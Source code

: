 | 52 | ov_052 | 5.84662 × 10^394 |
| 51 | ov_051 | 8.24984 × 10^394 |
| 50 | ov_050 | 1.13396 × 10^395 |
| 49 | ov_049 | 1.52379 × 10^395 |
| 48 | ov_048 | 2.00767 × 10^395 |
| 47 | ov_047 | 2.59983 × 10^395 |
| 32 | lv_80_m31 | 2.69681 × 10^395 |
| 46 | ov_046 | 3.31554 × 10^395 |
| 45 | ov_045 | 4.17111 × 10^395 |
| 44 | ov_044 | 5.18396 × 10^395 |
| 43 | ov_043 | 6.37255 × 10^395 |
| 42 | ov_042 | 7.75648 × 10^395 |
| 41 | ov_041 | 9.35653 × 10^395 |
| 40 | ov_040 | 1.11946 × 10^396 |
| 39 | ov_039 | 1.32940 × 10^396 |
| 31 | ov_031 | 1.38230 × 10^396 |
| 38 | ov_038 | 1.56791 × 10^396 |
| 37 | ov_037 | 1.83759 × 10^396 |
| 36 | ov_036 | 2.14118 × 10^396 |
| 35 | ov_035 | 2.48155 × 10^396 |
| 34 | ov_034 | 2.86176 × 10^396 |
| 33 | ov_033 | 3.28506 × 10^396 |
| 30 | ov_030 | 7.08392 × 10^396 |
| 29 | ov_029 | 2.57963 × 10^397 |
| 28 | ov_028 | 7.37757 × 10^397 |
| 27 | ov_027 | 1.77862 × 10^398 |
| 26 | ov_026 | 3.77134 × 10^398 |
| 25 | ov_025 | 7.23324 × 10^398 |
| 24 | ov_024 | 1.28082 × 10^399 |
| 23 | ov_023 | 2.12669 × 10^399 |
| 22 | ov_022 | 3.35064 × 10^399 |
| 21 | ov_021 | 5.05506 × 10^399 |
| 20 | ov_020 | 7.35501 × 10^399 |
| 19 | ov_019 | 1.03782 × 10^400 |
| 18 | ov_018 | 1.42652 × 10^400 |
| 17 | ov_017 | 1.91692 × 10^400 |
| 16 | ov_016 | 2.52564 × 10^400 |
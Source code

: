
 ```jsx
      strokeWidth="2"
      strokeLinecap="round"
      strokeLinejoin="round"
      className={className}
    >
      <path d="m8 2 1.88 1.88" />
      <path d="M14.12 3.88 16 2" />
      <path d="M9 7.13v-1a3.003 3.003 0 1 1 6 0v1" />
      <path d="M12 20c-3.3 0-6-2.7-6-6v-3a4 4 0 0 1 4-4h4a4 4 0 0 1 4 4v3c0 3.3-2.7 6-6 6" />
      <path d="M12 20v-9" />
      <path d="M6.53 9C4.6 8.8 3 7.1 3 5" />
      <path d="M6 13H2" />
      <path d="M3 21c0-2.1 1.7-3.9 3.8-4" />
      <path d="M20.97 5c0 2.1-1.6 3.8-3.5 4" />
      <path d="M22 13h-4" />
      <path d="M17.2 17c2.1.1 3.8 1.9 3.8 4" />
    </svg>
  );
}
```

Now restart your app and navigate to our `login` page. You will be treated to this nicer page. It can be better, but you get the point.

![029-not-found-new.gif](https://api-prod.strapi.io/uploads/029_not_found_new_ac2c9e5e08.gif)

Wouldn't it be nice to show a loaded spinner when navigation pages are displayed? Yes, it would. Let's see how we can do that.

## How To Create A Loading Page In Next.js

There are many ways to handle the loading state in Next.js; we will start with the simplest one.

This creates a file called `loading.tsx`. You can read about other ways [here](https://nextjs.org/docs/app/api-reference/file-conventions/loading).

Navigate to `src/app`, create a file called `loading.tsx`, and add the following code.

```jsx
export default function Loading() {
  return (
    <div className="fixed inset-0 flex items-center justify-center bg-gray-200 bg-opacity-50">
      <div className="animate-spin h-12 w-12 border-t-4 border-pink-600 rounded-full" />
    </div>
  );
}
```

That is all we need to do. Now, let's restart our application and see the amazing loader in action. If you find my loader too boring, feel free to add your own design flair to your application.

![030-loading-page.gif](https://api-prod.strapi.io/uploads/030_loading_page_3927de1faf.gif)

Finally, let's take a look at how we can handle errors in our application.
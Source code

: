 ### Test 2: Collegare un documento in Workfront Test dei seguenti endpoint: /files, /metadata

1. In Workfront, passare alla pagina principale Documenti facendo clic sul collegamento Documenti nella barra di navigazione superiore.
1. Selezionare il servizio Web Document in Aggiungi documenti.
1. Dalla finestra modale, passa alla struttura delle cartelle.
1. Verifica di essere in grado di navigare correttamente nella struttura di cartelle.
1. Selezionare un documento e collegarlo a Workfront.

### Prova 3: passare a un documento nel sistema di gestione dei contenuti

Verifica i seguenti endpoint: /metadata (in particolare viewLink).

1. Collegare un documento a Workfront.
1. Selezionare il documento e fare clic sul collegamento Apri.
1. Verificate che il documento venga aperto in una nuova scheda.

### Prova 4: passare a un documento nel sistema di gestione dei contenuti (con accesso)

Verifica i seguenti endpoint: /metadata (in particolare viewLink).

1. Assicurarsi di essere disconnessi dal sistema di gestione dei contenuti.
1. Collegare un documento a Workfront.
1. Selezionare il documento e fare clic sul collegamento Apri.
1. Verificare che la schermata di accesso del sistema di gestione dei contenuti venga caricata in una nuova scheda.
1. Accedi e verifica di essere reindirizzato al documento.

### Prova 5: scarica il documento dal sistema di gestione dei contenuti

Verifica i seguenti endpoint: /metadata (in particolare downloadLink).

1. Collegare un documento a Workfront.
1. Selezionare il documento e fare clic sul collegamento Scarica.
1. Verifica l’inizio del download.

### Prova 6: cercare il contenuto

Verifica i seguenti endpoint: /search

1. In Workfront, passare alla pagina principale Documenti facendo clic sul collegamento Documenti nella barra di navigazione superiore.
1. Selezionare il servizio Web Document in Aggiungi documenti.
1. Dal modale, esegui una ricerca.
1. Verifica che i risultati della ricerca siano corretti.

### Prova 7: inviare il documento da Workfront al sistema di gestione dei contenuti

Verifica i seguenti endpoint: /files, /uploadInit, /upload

=-=-=

__EXERCISE DESCRIPTION__:
Check all the records above and select each line where the string "Prova" is found.

__WRITTEN RESPONSE__:
### Prova 3: passare a un documento nel sistema di gestione dei contenuti
### Prova 4: passare a un documento nel sistema di gestione dei contenuti (con accesso)
### Prova 5: scarica il documento dal sistema di gestione dei contenuti
### Prova 6: cercare il contenuto
### Prova 7: inviare il documento da Workfront al sistema di gestione dei contenuti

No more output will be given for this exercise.